ErN 160, entry Jan. 2012
Lo Guarracino
—A Tale of Musicological Ichthyomachy
Relax. It's just a fish story, but I had to
spice up the title in order to keep up with the many
people with alphabets after their names. They have used
terms such as demopsychological, halieutic and
bromatological (look them up—I had to!) to describe what is
essentially a piece of folk music. The fisherfolk who
wrote this thing in the early 1700s must have had a lot of
fun and no doubt would have been delighted to know that
their masterful tarantella, Lo Guarracino, would bust scholarly
chops for the next 300 years. If it was just a single,
simple fisherman with a guitar who wrote it, he was a
genius.
Lo Guarracino is
the Neapolitan dialect name for the fish known in Italian as
the coracino. (In
scholarese, it is called chromis
chromis.)
They say it is an ugly fish; you be the judge (photo,
above). This tarantella is still well-known and widely sung
and danced today. The story told by the text is
straightforward—for a fish story: the hero, lo Guarracino, decides
to end his bachelor life and sets out to seek a mate. He
puts on his best duds, ventures out and promptly falls in
love with Sardella, a female sardine. She, however, is
already betrothed to Alleterato, a tuna. After that set-up,
the next umpteen verses are essentially a list of all the
creatures of the local waters as they get involved on one
side or the other of the love rivalry. The whole thing
escalates and degenerates until there is a universal fish
war going on.
The tarantella is dated
from references in the text, for example, to Sardella
wearing her hair alla
caunizza (Pompadour) —that from Anton Wenzel,
prince of Kaunitz-Reitberg, one of the ministers of empress
Maria Theresa of Austria. No one knows if he really wore his
hair like that. I think she
did, though. Maybe it doesn't matter, and scholars
don't seem to mind the part about fish wearing clothes or
having hair. The really scholarly part comes into play
because of the list of creatures in the sea.

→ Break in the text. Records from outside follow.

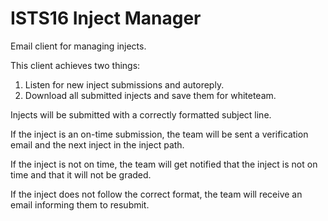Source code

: # ISTS16 Inject Manager

Email client for managing injects.

This client achieves two things:
1. Listen for new inject submissions and autoreply.
2. Download all submitted injects and save them for whiteteam.

Injects will be submitted with a correctly formatted subject line.

If the inject is an on-time submission, the team will be sent a 
verification email and the next inject in the inject path.

If the inject is not on time, the team will get notified that the 
inject is not on time and that it will not be graded.

If the inject does not follow the correct format, the team will receive
an email informing them to resubmit.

There seem to
be 82 of them woven tongue-twistingly into the triplet
rhythms of the tarantella —and all of the names are not only in dialect
but, to a large extent, in an archaic dialect.
There is a long bibliography of
those who have tried to list all the names, find out what
the Italian terms are, whether there might have been some
allegorical or invented names, whether the creatures still
exist, and what, if anything, any of this can tell us
about the lives of those who fished the local waters
(which is where "bromatological" comes in —having to do
with the nature, quality and uses of food). Lo Guarracino
interested Benedetto Croce, who
tried to list all of the names in 1923 but either got
bored or gave up. Historian Gino Doria wrote a book about
Lo Guarracino, as
did Neapolitan musicologist Roberto De Simone, and in 1982
professor Arturo Palombi, published his study of the text,
coming up with the definitive count of 82 names. In 1992,
one diligent scholar, Maria Cristina Gambi, published a
list with the Linnaean Latin classification of the names,
claiming, as well, to have attained some sort of
bromatological nirvana in doing so. (I am happy for her!)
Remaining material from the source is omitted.